# Stored data
——————————
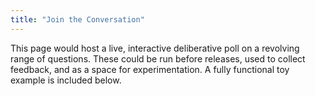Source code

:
 ```yaml
---
title: "Join the Conversation"
---
```


This page would host a live, interactive deliberative poll on a revolving range of questions. These could be run before releases, used to collect feedback, and as a space for experimentation. A fully functional toy example is included below.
——————————
# WHAT THE EXERCISE ASKS
Please transcribe all of the entries word for word, with the pictures left out.

# TASK RESULT
Source code

:
 ```yaml
---
title: "Join the Conversation"
---
```


This page would host a live, interactive deliberative poll on a revolving range of questions. These could be run before releases, used to collect feedback, and as a space for experimentation. A fully functional toy example is included below.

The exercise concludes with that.